Skip to main content
Research

Routing Strategies for Mixture-of-Experts on Edge Silicon

Status: Research

Mechanism

Expert-selection policies that respect on-die memory layout and activation-tensor traffic patterns on edge silicon. Datacenter-scale mixture-of-experts routing assumes uniform interconnect bandwidth and ample HBM, so the standard top-k softmax gate can treat every expert as equally cheap to activate. Edge silicon does not satisfy that assumption. The realistic memory hierarchy is tiered (on-die SRAM plus LPDDR plus NAND) with order-of-magnitude bandwidth disparities between tiers, and at any given step only a small subset of experts is resident in the fastest tier. The router should be aware of which experts are resident at which level and price activation accordingly. In this framing the router is itself an optimization problem: minimize cumulative activation transfer subject to a quality target, where the constraint set is set by the device, not by the model architect.

Why this matters

  • Datacenter MoE routing strategies do not transfer to edge silicon without modification.
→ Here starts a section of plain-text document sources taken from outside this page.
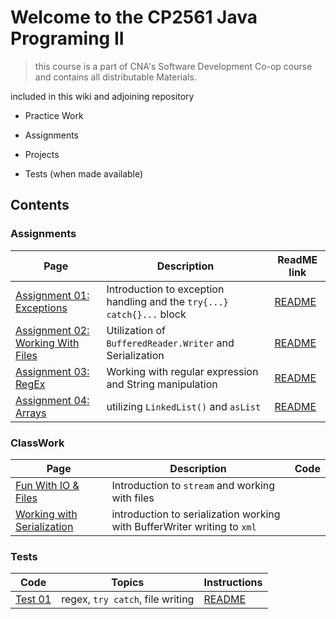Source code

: # Welcome to the CP2561 Java Programing II

> this course is a part of CNA's Software Development Co-op course and contains all distributable Materials.

included in this wiki and adjoining repository

- Practice Work

- Assignments

- Projects

- Tests (when made available)

## Contents

### Assignments

| Page | Description|ReadME link|
|---|---|---|
|[Assignment 01: Exceptions](https://github.com/Parker-Wallace/CP2561/tree/master/src/main/java/Assignments/A1)|Introduction to exception handling and the `try{...} catch{}...` block|[README](https://github.com/Parker-Wallace/CP2561/blob/master/src/main/java/Assignments/A1/README.md)|
|[Assignment 02: Working With Files](https://github.com/Parker-Wallace/CP2561/tree/master/src/main/java/Assignments/A2)|Utilization of `BufferedReader.Writer` and Serialization|[README](https://github.com/Parker-Wallace/CP2561/blob/master/src/main/java/Assignments/A2/README.md)|
|[Assignment 03: RegEx](https://github.com/Parker-Wallace/CP2561/tree/master/src/main/java/Assignments/A3)|Working with regular expression and String manipulation|[README](https://github.com/Parker-Wallace/CP2561/blob/master/src/main/java/Assignments/A3/README.md)|
|[Assignment 04: Arrays](https://github.com/Parker-Wallace/CP2561/tree/master/src/main/java/Assignments/A4)|utilizing `LinkedList()` and `asList`|[README](https://github.com/Parker-Wallace/CP2561/blob/master/src/main/java/Assignments/A4/README.md)|

### ClassWork

| Page |Description| Code |
|---|---|---|
|[Fun With IO & Files](https://github.com/Parker-Wallace/CP2561/tree/master/src/main/java/ClassWork/FunWithIOandFiles)|Introduction to `stream` and working with files|
|[Working with Serialization](https://github.com/Parker-Wallace/CP2561/tree/master/src/main/java/ClassWork/WorkingWithSerialization)| introduction to serialization working with BufferWriter writing to `xml`|

### Tests

| Code | Topics | Instructions |
|---|---|---|
|[Test 01](https://github.com/Parker-Wallace/CP2561/tree/master/src/main/java/Tests/T01)|regex, `try catch`, file writing|[README](https://github.com/Parker-Wallace/CP2561/tree/master/src/main/java/Tests/T01/README.md)|
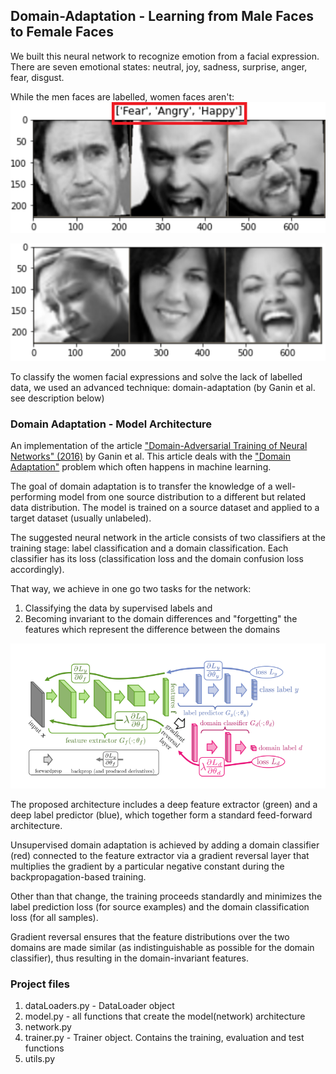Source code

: ## Domain-Adaptation - Learning from Male Faces to Female Faces
We built this neural network to recognize emotion from a facial expression. There are seven emotional states: neutral, joy, sadness, surprise, anger, fear, disgust.

While the men faces are labelled, women faces aren't:
![image of the men samples](men_faces_emotions.png)

![image of the women samples](women_faces_examples.png)

To classify the women facial expressions and solve the lack of labelled data, we used an advanced technique: domain-adaptation (by Ganin et al. see description below)

### Domain Adaptation - Model Architecture
An implementation of the article ["Domain-Adversarial Training of Neural Networks" (2016)](https://arxiv.org/pdf/1505.07818.pdf) by Ganin et al. This article deals with the ["Domain Adaptation"](https://en.wikipedia.org/wiki/Domain_adaptation) problem which often happens in machine learning.

The goal of domain adaptation is to transfer the knowledge of a well-performing model from one source distribution to a different but related data distribution. The model is trained on a source dataset and applied to a target dataset (usually unlabeled).

The suggested neural network in the article consists of two classifiers at the training stage: label classification and a domain classification. Each classifier has its loss (classification loss and the domain confusion loss accordingly). 

That way, we achieve in one go two tasks for the network:
1. Classifying the data by supervised labels and 
2. Becoming invariant to the domain differences and "forgetting" the features which represent the difference between the domains

![image of the model structure](model_structure.png)


The proposed architecture includes a deep feature extractor (green) and a deep
label predictor (blue), which together form a standard feed-forward architecture.

Unsupervised domain adaptation is achieved by adding a domain classifier (red) connected to the feature extractor via a gradient reversal layer that multiplies the gradient by a particular negative constant during the backpropagation-based training. 

Other than that change, the training proceeds standardly and minimizes the label prediction loss (for source examples) and the domain classification loss (for all samples). 

Gradient reversal ensures that the feature distributions over the two
domains are made similar (as indistinguishable as possible for the domain classifier), thus resulting in the domain-invariant features.


### Project files
1. dataLoaders.py - DataLoader object
2. model.py - all functions that create the model(network) architecture
3. network.py
4. trainer.py - Trainer object. Contains the training, evaluation and test functions
5. utils.py
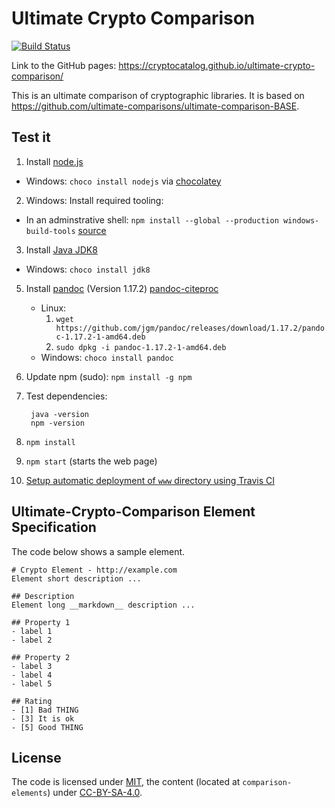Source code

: # Ultimate Crypto Comparison

[![Build Status](https://travis-ci.org/CryptoCatalog/ultimate-crypto-comparison.svg?branch=master)](https://travis-ci.org/CryptoCatalog/ultimate-crypto-comparison)

Link to the GitHub pages: https://cryptocatalog.github.io/ultimate-crypto-comparison/

This is an ultimate comparison of cryptographic libraries. It is based on https://github.com/ultimate-comparisons/ultimate-comparison-BASE.

## Test it
1. Install [node.js](https://nodejs.org/en/)
  - Windows: `choco install nodejs` via [chocolatey](https://chocolatey.org/)
2. Windows: Install required tooling:
  - In an adminstrative shell: `npm install --global --production windows-build-tools` [source](https://github.com/nodejs/node-gyp#option-1)
3. Install [Java JDK8](http://www.oracle.com/technetwork/java/javase/downloads/jdk8-downloads-2133151.html)
  - Windows: `choco install jdk8`
5. Install [pandoc](http://pandoc.org/installing.html) (Version 1.17.2) [pandoc-citeproc](https://hackage.haskell.org/package/pandoc-citeproc)
   - Linux:
     1. `wget https://github.com/jgm/pandoc/releases/download/1.17.2/pandoc-1.17.2-1-amd64.deb`
     2. `sudo dpkg -i pandoc-1.17.2-1-amd64.deb`
   - Windows: `choco install pandoc`
6. Update npm (sudo): `npm install -g npm`
7. Test dependencies:

        java -version
        npm -version

8. `npm install`
9. `npm start` (starts the web page)
10. [Setup automatic deployment of `www` directory using Travis CI](docs/Travis_Build_Deploy.md)

## Ultimate-Crypto-Comparison Element Specification

The code below shows a sample element.

    # Crypto Element - http://example.com
    Element short description ...

    ## Description
    Element long __markdown__ description ...
    
    ## Property 1
    - label 1
    - label 2
    
    ## Property 2
    - label 3
    - label 4
    - label 5
    
    ## Rating
    - [1] Bad THING
    - [3] It is ok
    - [5] Good THING

## License

The code is licensed under [MIT], the content (located at `comparison-elements`) under [CC-BY-SA-4.0].

  [MIT]: https://opensource.org/licenses/MIT
  [CC-BY-SA-4.0]: http://creativecommons.org/licenses/by-sa/4.0/
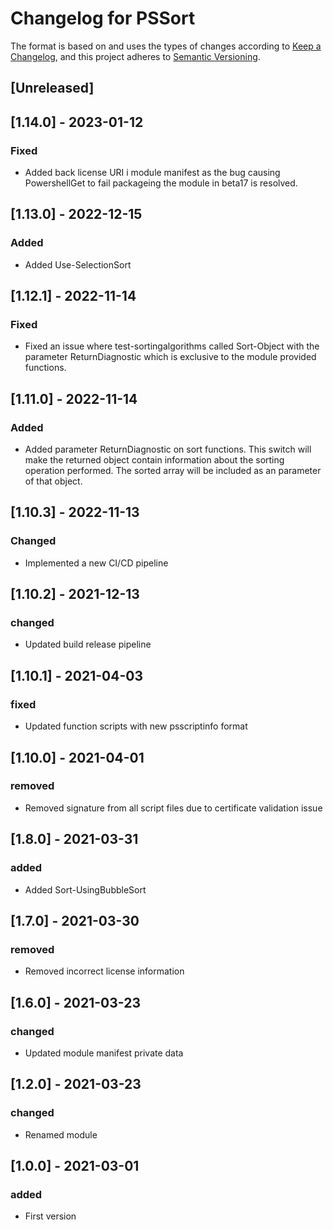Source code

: # Changelog for PSSort

The format is based on and uses the types of changes according to [Keep a Changelog](https://keepachangelog.com/en/1.0.0/),
and this project adheres to [Semantic Versioning](https://semver.org/spec/v2.0.0.html).

## [Unreleased]

## [1.14.0] - 2023-01-12

### Fixed

- Added back license URI i module manifest as the bug causing PowershellGet to fail packageing the module in beta17 is resolved.

## [1.13.0] - 2022-12-15

### Added

- Added Use-SelectionSort

## [1.12.1] - 2022-11-14

### Fixed

- Fixed an issue where test-sortingalgorithms called Sort-Object with the parameter ReturnDiagnostic which is exclusive to the module provided functions.

## [1.11.0] - 2022-11-14

### Added

- Added parameter ReturnDiagnostic on sort functions. This switch will make the returned object contain information about the sorting operation performed. The sorted array will be included as an parameter of that object.

## [1.10.3] - 2022-11-13

### Changed

- Implemented a new CI/CD pipeline

## [1.10.2] - 2021-12-13

### changed

- Updated build release pipeline

## [1.10.1] - 2021-04-03

### fixed

- Updated function scripts with new psscriptinfo format

## [1.10.0] - 2021-04-01

### removed

- Removed signature from all script files due to certificate validation issue

## [1.8.0] - 2021-03-31

### added

- Added Sort-UsingBubbleSort

## [1.7.0] - 2021-03-30

### removed

- Removed incorrect license information

## [1.6.0] - 2021-03-23

### changed

- Updated module manifest private data

## [1.2.0] - 2021-03-23

### changed

- Renamed module

## [1.0.0] - 2021-03-01

### added

- First version
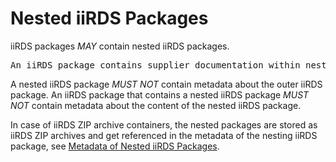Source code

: 
# Nested iiRDS Packages


iiRDS packages <em title="MAY in RFC 2119 context" class="rfc2119">MAY</em> contain nested iiRDS packages.

<pre class="example" title="Supplier documentation">
An iiRDS package contains supplier documentation within nested iiRDS packages. The nested iiRDS packages contains other nested iiRDS packages that the author of the supplier documentation aggregated. 
</pre>

A nested iiRDS package <em title="MUST NOT in RFC 2119 context" class="rfc2119">MUST NOT</em> contain metadata about the outer iiRDS package. An iiRDS package that contains a nested iiRDS package <em title="MUST NOT in RFC 2119 context" class="rfc2119">MUST NOT</em> contain metadata about the content of the nested iiRDS package.

In case of iiRDS ZIP archive containers, the nested packages are stored as iiRDS ZIP archives and get referenced in the metadata of the nesting iiRDS package, see [Metadata of Nested iiRDS Packages](#metadata-of-nested-iirds-packages).

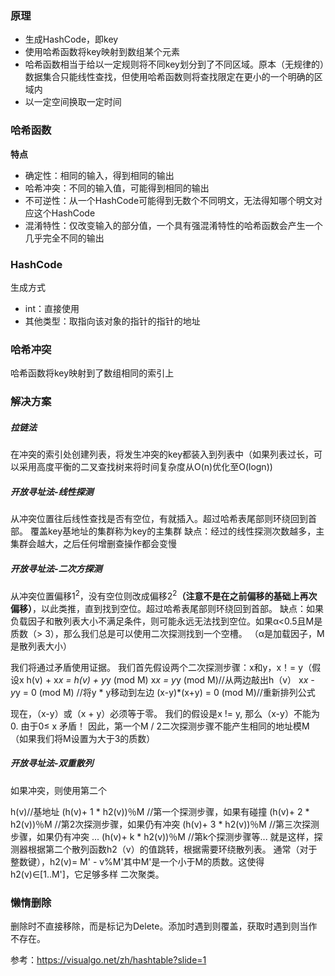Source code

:### 原理
- 生成HashCode，即key
- 使用哈希函数将key映射到数组某个元素
- 哈希函数相当于给以一定规则将不同key划分到了不同区域。原本（无规律的）数据集合只能线性查找，但使用哈希函数则将查找限定在更小的一个明确的区域内
- 以一定空间换取一定时间

### 哈希函数

**特点**
- 确定性：相同的输入，得到相同的输出
- 哈希冲突：不同的输入值，可能得到相同的输出
- 不可逆性：从一个HashCode可能得到无数个不同明文，无法得知哪个明文对应这个HashCode
- 混淆特性：仅改变输入的部分值，一个具有强混淆特性的哈希函数会产生一个几乎完全不同的输出

### HashCode
生成方式
- int：直接使用
- 其他类型：取指向该对象的指针的指针的地址

### 哈希冲突
哈希函数将key映射到了数组相同的索引上

### 解决方案
##### 拉链法
在冲突的索引处创建列表，将发生冲突的key都装入到列表中（如果列表过长，可以采用高度平衡的二叉查找树来将时间复杂度从O(n)优化至O(logn))
##### 开放寻址法-线性探测
从冲突位置往后线性查找是否有空位，有就插入。超过哈希表尾部则环绕回到首部。
覆盖key基地址的集群称为key的主集群
缺点：经过的线性探测次数越多，主集群会越大，之后任何增删查操作都会变慢
##### 开放寻址法-二次方探测
从冲突位置偏移$1^2$，没有空位则改成偏移$2^2$**（注意不是在之前偏移的基础上再次偏移）**，以此类推，直到找到空位。超过哈希表尾部则环绕回到首部。
缺点：如果负载因子和散列表大小不满足条件，则可能永远无法找到空位。如果α<0.5且M是质数（> 3），那么我们总是可以使用二次探测找到一个空槽。 （α是加载因子，M是散列表大小）

我们将通过矛盾使用证据。 我们首先假设两个二次探测步骤：x和y，x！= y（假设x
h(v) + x*x = h(v) + y*y (mod M)
x*x = y*y (mod M)//从两边敲出h（v）
x*x - y*y = 0 (mod M) //将y * y移动到左边
(x-y)*(x+y) = 0 (mod M)//重新排列公式

现在，（x-y）或（x + y）必须等于零。 我们的假设是x != y,  那么（x-y）不能为0. 由于0≤ x
矛盾！
因此，第一个M / 2二次探测步骤不能产生相同的地址模M（如果我们将M设置为大于3的质数）

##### 开放寻址法-双重散列
如果冲突，则使用第二个

h(v)//基地址
(h(v)+ 1 * h2(v))％M //第一个探测步骤，如果有碰撞
(h(v)+ 2 * h2(v))％M //第2次探测步骤，如果仍有冲突
(h(v)+ 3 * h2(v))％M //第三次探测步骤，如果仍有冲突
...
(h(v)+ k * h2(v))％M //第k个探测步骤等...
就是这样，探测器根据第二个散列函数h2（v）的值跳转，根据需要环绕散列表。
通常（对于整数键），h2(v)= M' - v%M'其中M'是一个小于M的质数。这使得h2(v)∈[1..M']，它足够多样 二次聚类。
### 懒惰删除
删除时不直接移除，而是标记为Delete。添加时遇到则覆盖，获取时遇到则当作不存在。

参考：https://visualgo.net/zh/hashtable?slide=1
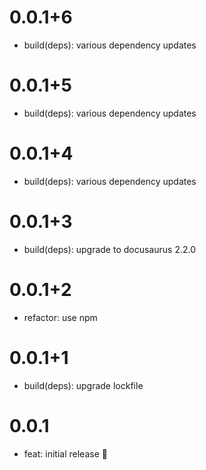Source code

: # 0.0.1+6

- build(deps): various dependency updates

# 0.0.1+5

- build(deps): various dependency updates

# 0.0.1+4

- build(deps): various dependency updates

# 0.0.1+3

- build(deps): upgrade to docusaurus 2.2.0

# 0.0.1+2

- refactor: use npm

# 0.0.1+1

- build(deps): upgrade lockfile

# 0.0.1

- feat: initial release 🎉
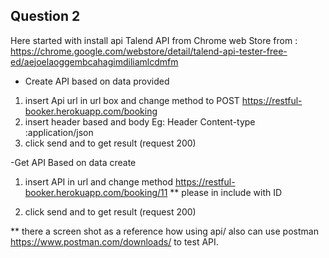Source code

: ## Question 2

Here started with install api Talend API from Chrome web Store from : https://chrome.google.com/webstore/detail/talend-api-tester-free-ed/aejoelaoggembcahagimdiliamlcdmfm

- Create API based on data provided

1. insert Api url in url box and change method to POST
   https://restful-booker.herokuapp.com/booking
2. insert header based and body Eg: Header
   Content-type :application/json
3. click send and to get result (request 200)

-Get API Based on data create

1. insert API in url and change method
   https://restful-booker.herokuapp.com/booking/11
   \*\* please in include with ID

2. click send and to get result (request 200)

\*\* there a screen shot as a reference how using api/ also can use postman
https://www.postman.com/downloads/ to test API.
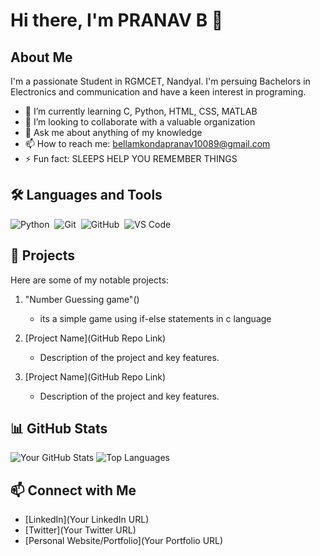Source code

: # Hi there, I'm PRANAV B 👋

## About Me
I'm a passionate Student in RGMCET, Nandyal. I'm persuing Bachelors in Electronics and communication and have a keen interest in programing.

- 🌱 I’m currently learning C, Python, HTML, CSS, MATLAB
- 👯 I’m looking to collaborate with a valuable organization
- 💬 Ask me about anything of my knowledge
- 📫 How to reach me: bellamkondapranav10089@gmail.com
- ⚡ Fun fact: SLEEPS HELP YOU REMEMBER THINGS

## 🛠️ Languages and Tools
![Python](https://img.shields.io/badge/-Python-05122A?style=flat&logo=python)&nbsp;
![Git](https://img.shields.io/badge/-Git-05122A?style=flat&logo=git)&nbsp;
![GitHub](https://img.shields.io/badge/-GitHub-05122A?style=flat&logo=github)&nbsp;
![VS Code](https://img.shields.io/badge/-VS%20Code-05122A?style=flat&logo=visual-studio-code&logoColor=007ACC)&nbsp;

## 🚀 Projects
Here are some of my notable projects:

1. "Number Guessing game"()
   - its a simple game using if-else statements in c language

2. [Project Name](GitHub Repo Link)
   - Description of the project and key features.

3. [Project Name](GitHub Repo Link)
   - Description of the project and key features.

## 📊 GitHub Stats
![Your GitHub Stats](https://github-readme-stats.vercel.app/api?username=YourUsername&show_icons=true&theme=radical)
![Top Languages](https://github-readme-stats.vercel.app/api/top-langs/?username=YourUsername&layout=compact&theme=radical)

## 📫 Connect with Me
- [LinkedIn](Your LinkedIn URL)
- [Twitter](Your Twitter URL)
- [Personal Website/Portfolio](Your Portfolio URL)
Activation-tensor traffic dominates inference latency at the tier where on-die SRAM holds only one or two experts, and the standard gate has no representation of that constraint.
  • Adjacent filed work (K-Pool LoRA at US Prov. 64/060,315) establishes the gradient-detached frozen-encoder routing intuition on a fixed-size adapter pool. The same intuition extends to MoE-style multi-expert layers, where the router must remain stable across the inference distribution and cannot drift with the language-modeling gradient at every step.
  • This is a research line, not a filed asset. Expected public output is on the order of a workshop preprint within the next 12 to 18 months, contingent on empirical validation of the proposed mechanism against published MoE-LoRA baselines.

Status and what's next

Active research. A filing decision is deferred until the empirical work clears the prior-art landscape (MILE, MINGLE, KeepLoRA, HiMoLE, GainLoRA, MixLoRA all explore adjacent surfaces, and a non-trivial subset of the routing-policy claim space is already crowded). Honest disclosure: this work has not been benchmarked against a held-out edge-silicon test bed, and published results from the lab on this specific surface are TBD.